Do not repeat pictures. Repeat exactly the lines of the listing below from its first line through the line with "### Contact".

┏━━

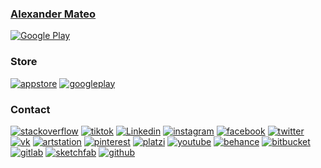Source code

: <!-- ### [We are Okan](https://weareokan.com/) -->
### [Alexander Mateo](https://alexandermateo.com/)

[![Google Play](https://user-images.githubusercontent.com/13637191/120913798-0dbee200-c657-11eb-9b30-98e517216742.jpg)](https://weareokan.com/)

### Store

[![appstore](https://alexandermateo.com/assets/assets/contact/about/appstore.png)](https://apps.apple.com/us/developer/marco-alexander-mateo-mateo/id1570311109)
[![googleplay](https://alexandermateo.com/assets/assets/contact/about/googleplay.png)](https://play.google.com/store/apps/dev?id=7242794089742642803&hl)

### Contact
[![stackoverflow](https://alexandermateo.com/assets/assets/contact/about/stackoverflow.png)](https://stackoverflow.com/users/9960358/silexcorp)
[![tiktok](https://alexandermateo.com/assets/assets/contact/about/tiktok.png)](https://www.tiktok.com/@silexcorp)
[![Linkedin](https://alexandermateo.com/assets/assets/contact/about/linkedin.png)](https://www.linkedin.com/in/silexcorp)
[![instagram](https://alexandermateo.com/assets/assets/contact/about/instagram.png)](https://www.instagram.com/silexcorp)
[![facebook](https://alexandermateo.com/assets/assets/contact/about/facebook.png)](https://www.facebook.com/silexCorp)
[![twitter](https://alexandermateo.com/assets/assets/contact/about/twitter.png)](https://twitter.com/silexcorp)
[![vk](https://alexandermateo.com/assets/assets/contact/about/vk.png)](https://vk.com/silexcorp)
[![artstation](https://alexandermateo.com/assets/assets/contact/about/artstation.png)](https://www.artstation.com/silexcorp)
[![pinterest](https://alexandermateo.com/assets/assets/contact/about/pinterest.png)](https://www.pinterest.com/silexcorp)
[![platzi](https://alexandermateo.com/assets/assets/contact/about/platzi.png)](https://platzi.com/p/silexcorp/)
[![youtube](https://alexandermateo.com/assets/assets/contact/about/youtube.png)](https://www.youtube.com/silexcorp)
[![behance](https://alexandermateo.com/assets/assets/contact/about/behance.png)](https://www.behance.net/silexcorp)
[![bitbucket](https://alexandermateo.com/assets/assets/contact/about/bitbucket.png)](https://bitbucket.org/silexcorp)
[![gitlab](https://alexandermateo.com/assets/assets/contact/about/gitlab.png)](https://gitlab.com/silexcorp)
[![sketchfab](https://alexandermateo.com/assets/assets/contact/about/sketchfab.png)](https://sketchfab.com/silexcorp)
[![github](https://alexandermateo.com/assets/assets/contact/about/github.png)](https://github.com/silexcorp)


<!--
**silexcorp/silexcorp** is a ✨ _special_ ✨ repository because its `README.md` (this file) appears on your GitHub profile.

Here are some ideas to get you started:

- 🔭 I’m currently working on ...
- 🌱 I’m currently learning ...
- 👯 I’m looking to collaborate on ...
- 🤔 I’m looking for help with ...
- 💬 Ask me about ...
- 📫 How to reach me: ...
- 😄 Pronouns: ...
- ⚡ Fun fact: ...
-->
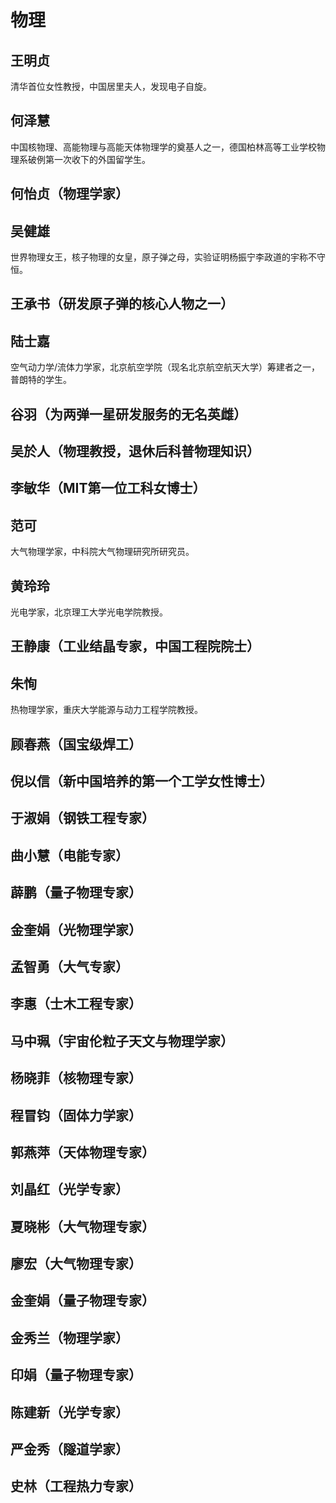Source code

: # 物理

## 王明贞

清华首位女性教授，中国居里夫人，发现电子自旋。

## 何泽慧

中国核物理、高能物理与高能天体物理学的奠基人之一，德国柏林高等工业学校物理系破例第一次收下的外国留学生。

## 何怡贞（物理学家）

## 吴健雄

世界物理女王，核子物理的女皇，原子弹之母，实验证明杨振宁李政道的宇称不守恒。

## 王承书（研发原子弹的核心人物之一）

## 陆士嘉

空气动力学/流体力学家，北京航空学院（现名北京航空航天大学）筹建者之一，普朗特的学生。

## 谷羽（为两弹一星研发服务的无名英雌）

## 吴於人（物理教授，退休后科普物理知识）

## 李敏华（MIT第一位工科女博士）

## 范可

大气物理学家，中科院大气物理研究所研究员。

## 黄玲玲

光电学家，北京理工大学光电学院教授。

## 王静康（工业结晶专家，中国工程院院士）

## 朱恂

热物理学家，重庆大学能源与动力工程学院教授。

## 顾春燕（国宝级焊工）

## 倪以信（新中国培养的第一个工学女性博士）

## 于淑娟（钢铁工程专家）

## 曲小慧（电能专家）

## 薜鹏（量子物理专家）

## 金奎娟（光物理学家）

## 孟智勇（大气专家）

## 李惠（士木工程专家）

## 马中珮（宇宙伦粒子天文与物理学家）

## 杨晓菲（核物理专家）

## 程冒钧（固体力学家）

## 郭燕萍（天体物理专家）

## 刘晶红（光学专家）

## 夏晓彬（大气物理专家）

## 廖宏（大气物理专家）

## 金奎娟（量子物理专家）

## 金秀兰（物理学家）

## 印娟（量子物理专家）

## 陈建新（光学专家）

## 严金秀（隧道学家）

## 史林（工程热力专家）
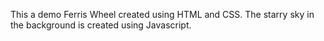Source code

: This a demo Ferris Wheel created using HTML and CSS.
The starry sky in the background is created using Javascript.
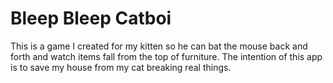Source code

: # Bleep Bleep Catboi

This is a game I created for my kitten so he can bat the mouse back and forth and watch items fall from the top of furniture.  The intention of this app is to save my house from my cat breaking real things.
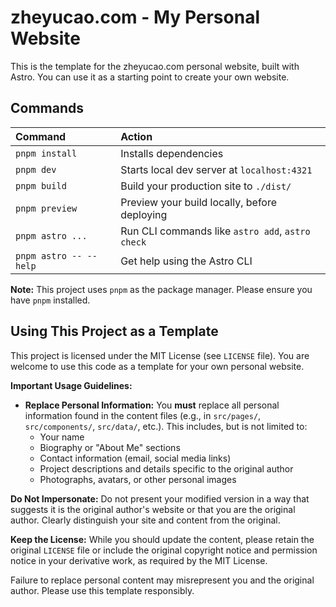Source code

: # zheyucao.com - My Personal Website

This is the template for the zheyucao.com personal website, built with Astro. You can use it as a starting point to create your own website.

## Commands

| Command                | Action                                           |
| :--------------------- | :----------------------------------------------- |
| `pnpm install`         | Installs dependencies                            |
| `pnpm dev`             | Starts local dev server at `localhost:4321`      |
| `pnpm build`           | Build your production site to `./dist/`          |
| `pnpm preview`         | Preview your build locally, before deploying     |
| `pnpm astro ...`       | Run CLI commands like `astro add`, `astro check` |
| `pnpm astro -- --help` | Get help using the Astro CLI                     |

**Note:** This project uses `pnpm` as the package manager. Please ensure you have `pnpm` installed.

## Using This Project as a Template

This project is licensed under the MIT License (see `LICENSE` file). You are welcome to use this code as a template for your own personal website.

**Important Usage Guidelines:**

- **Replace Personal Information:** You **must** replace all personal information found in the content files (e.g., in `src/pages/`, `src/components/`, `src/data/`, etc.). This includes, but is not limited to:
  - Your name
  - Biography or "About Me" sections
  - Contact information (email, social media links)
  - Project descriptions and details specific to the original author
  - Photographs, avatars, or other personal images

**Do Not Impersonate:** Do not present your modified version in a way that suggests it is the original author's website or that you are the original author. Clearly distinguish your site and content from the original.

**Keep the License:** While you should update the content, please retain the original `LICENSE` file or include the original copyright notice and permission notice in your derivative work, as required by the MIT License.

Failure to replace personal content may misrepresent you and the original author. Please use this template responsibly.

┗━━

EXPECTED ANSWER ▸
Source code

: <!-- ### [We are Okan](https://weareokan.com/) -->
### [Alexander Mateo](https://alexandermateo.com/)

[![Google Play](https://user-images.githubusercontent.com/13637191/120913798-0dbee200-c657-11eb-9b30-98e517216742.jpg)](https://weareokan.com/)

### Store

[![appstore](https://alexandermateo.com/assets/assets/contact/about/appstore.png)](https://apps.apple.com/us/developer/marco-alexander-mateo-mateo/id1570311109)
[![googleplay](https://alexandermateo.com/assets/assets/contact/about/googleplay.png)](https://play.google.com/store/apps/dev?id=7242794089742642803&hl)

### Contact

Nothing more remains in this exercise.